Les intérêts de tous les Français, la réconciliation des partis, l’accord de la révolution de 89 et de la tradition séculaire, oui, tel était bien pour tout homme sensé le programme de la restauration après cette double période d’anarchie et de despotisme. Carnot ne faisait-il pas à la même date la déclaration que M. Villemain appelle si justement un mémorable aveu : « Au retour des Bourbons, la joie fut universelle ; il n’y eut qu’une opinion, qu’un sentiment.

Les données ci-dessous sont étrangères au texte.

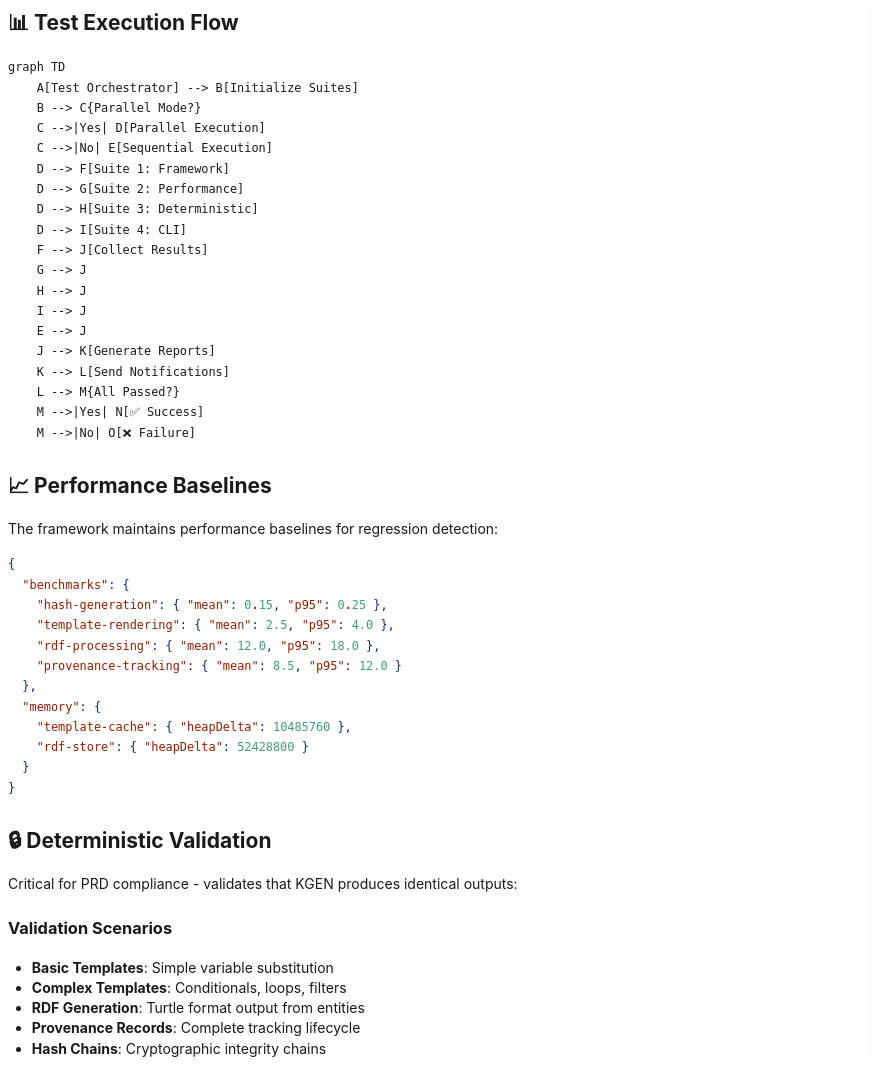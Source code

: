 ## 📊 Test Execution Flow

```mermaid
graph TD
    A[Test Orchestrator] --> B[Initialize Suites]
    B --> C{Parallel Mode?}
    C -->|Yes| D[Parallel Execution]
    C -->|No| E[Sequential Execution]
    D --> F[Suite 1: Framework]
    D --> G[Suite 2: Performance]  
    D --> H[Suite 3: Deterministic]
    D --> I[Suite 4: CLI]
    F --> J[Collect Results]
    G --> J
    H --> J
    I --> J
    E --> J
    J --> K[Generate Reports]
    K --> L[Send Notifications]
    L --> M{All Passed?}
    M -->|Yes| N[✅ Success]
    M -->|No| O[❌ Failure]
```

## 📈 Performance Baselines

The framework maintains performance baselines for regression detection:

```json
{
  "benchmarks": {
    "hash-generation": { "mean": 0.15, "p95": 0.25 },
    "template-rendering": { "mean": 2.5, "p95": 4.0 },
    "rdf-processing": { "mean": 12.0, "p95": 18.0 },
    "provenance-tracking": { "mean": 8.5, "p95": 12.0 }
  },
  "memory": {
    "template-cache": { "heapDelta": 10485760 },
    "rdf-store": { "heapDelta": 52428800 }
  }
}
```

## 🔒 Deterministic Validation

Critical for PRD compliance - validates that KGEN produces identical outputs:

### Validation Scenarios
- **Basic Templates**: Simple variable substitution
- **Complex Templates**: Conditionals, loops, filters
- **RDF Generation**: Turtle format output from entities
- **Provenance Records**: Complete tracking lifecycle
- **Hash Chains**: Cryptographic integrity chains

Les anciens républicains, particulièrement opprimés, applaudirent franchement à la restauration[1]. » Carnot, Chateaubriand, c’est l’élite qui parle « pour tous les Français. » Encore une fois, voilà bien le programme de la pensée publique au lendemain de la chute de l’empire.

Il y en a un autre, daté du même temps, consigné dans le même ouvrage, et qui prouve mieux encore cette noblesse d’idées conservatrices et libérales sous la plume de Chateaubriand. M. Villemain n’en parle pas dans son ouvrage sur le grand polémiste de 1815, M. Thureau-Dangin ne le cite pas dans ses études si complètes sur les luttes de la restauration. C’est le cas de retrouver cette profession de foi et de la détacher tout entière du cadre qui l’étouffé. Une telle page ne doit pas rester enfouie au fond d’une brochure oubliée. Aujourd’hui encore, elle peut servir à plus d’un. Au milieu de nos fluctuations, dans le perpétuel va-et-vient de notre mobilité intellectuelle, il est des hommes de grand talent qui, ne voyant qu’un seul côté des choses, mais le voyant à plein et à fond, deviennent savamment injustes, au risque de provoquer les plus violentes injustices en sens contraire. A ceux-là comme à bien d’autres, il est bon de remettre sous les yeux cette page si vraie, si profonde. Voici ce que Chateaubriand écrivait en 1815 dans ses Réflexions politiques :


« Pourquoi ne pas le dire avec franchise ? certes, nous avons beaucoup perdu par la révolution, mais aussi n’avons-nous rien gagné ? N’est-ce rien que vingt années de victoires ? N’est-ce rien que tant d’actions héroïques, tant de dévoûmens généreux ? Il y a encore parmi nous des yeux qui pleurent au récit d’une noble action, des cœurs qui palpitent au nom de la patrie.

  1. Voyez Villemain, la Tribune moderne. M. de Chateaubriand, sa vie, ses écrits, son influence littéraire et politique, 1 vol., 1858. p. 261.